Of the sport suspension, standard on the T5 and optional on the 2.4i, test drivers were almost all in agreement that though it delivered improved handling, it came at the expense of a comfortable ride. Consumer Guide reports that the "sport suspension, included with AWD models and optional Sport Package, reacts sharply to bumps, makes for uncomfortably stiff ride." USA TODAY goes even further, saying the sport suspension "felt coarse and uncomfortably stiff over rough pavement and sharp bumps, more than necessary for snappy turning and flat cornering."

The V50 has responsive steering that makes it a nimble about-towner. Kelley Blue Book, reflecting the view of most test-drivers, says the V50 is "[n]imble in urban settings and stable on the road." The Chicago Sun-Times adds that "the quick steering is accurate and doesn't call for much turning of the wheel for cornering." Not everyone thought the steering was perfect, however. MSN speaks for that camp, saying the V50 "has quick power steering, although some may feel it's overassisted and thus a little too light."

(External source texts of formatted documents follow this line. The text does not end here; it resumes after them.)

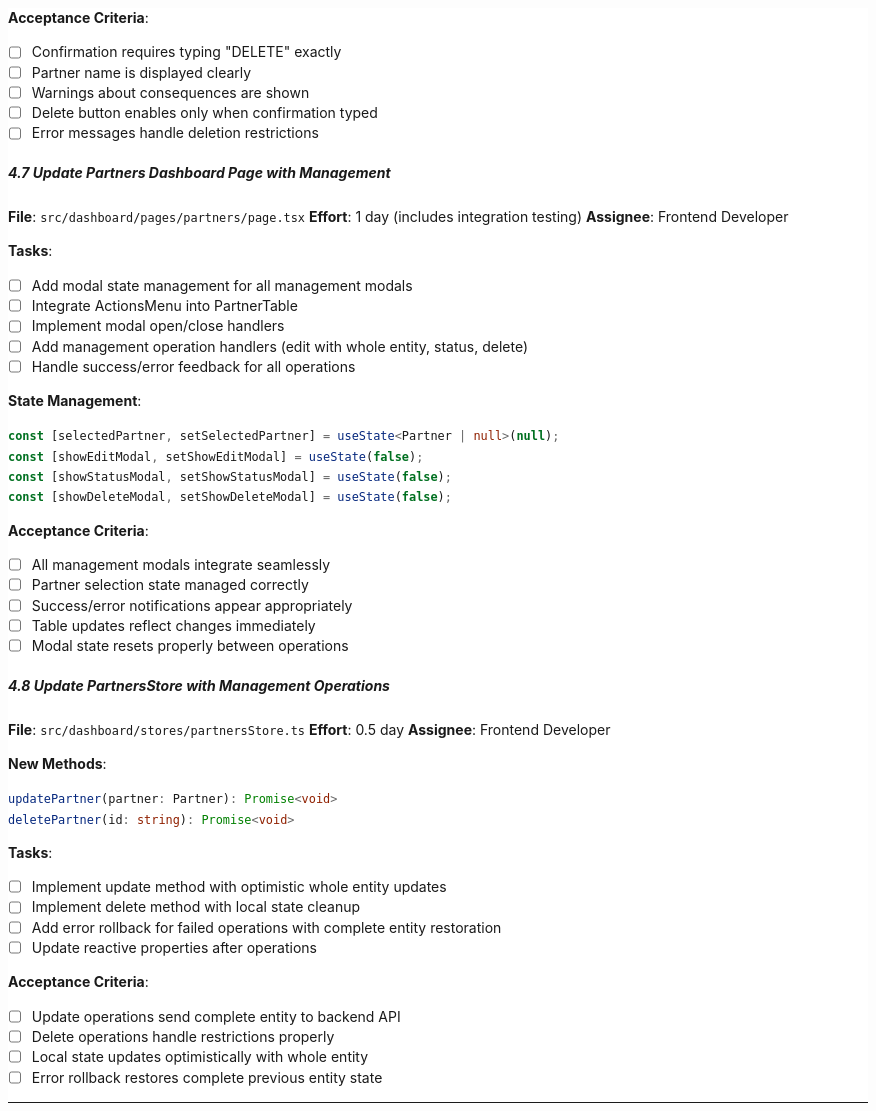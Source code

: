 **Acceptance Criteria**:
- [ ] Confirmation requires typing "DELETE" exactly
- [ ] Partner name is displayed clearly
- [ ] Warnings about consequences are shown
- [ ] Delete button enables only when confirmation typed
- [ ] Error messages handle deletion restrictions

##### 4.7 Update Partners Dashboard Page with Management
**File**: `src/dashboard/pages/partners/page.tsx`
**Effort**: 1 day (includes integration testing)
**Assignee**: Frontend Developer

**Tasks**:
- [ ] Add modal state management for all management modals
- [ ] Integrate ActionsMenu into PartnerTable
- [ ] Implement modal open/close handlers
- [ ] Add management operation handlers (edit with whole entity, status, delete)
- [ ] Handle success/error feedback for all operations

**State Management**:
```typescript
const [selectedPartner, setSelectedPartner] = useState<Partner | null>(null);
const [showEditModal, setShowEditModal] = useState(false);
const [showStatusModal, setShowStatusModal] = useState(false);
const [showDeleteModal, setShowDeleteModal] = useState(false);
```

**Acceptance Criteria**:
- [ ] All management modals integrate seamlessly
- [ ] Partner selection state managed correctly
- [ ] Success/error notifications appear appropriately
- [ ] Table updates reflect changes immediately
- [ ] Modal state resets properly between operations

##### 4.8 Update PartnersStore with Management Operations
**File**: `src/dashboard/stores/partnersStore.ts`
**Effort**: 0.5 day
**Assignee**: Frontend Developer

**New Methods**:
```typescript
updatePartner(partner: Partner): Promise<void>
deletePartner(id: string): Promise<void>
```

**Tasks**:
- [ ] Implement update method with optimistic whole entity updates
- [ ] Implement delete method with local state cleanup
- [ ] Add error rollback for failed operations with complete entity restoration
- [ ] Update reactive properties after operations

**Acceptance Criteria**:
- [ ] Update operations send complete entity to backend API
- [ ] Delete operations handle restrictions properly
- [ ] Local state updates optimistically with whole entity
- [ ] Error rollback restores complete previous entity state

---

Most reviewers are pleased with the V50's braking performance, even though many said the brake pedal was a little soft. The Chicago Sun-Times says, "The linear-action brake pedal feels a little soft, but stopping distances are impressively short." Consumer Guide adds that the "[b]rakes ease speed quickly with fine stability, moderate nosedive."

All-Wheel Drive

The T5 models of the V50 are available with all-wheel drive (AWD), a system that reviewers almost unanimously praised. Under normal driving conditions, the majority of the engine's power is directed to the V50's front wheels. When the AWD system detects wheel slippage, it sends power to the wheels with the most grip. Motor Trend reports that they "were impressed with the system's ability to keep the car heading where we pointed it" on their test drive. Kelley Blue Book says, "On snow-packed and icy surfaces the all-wheel-drive V50 clings with confidence," but notes that in contrast to some competitors, "the V50's all-wheel-drive option can be ordered only with the pricey, top-of-the-line trim."

Despite that, most reviewers who tested the system loved it. About.com reports that they "actually drove around looking for steep hills with deep snow and ice in order to stop on the steepest section and then floor the gas pedal. The V50 would take off like it was on dry gravel -- it was a great feeling of control!"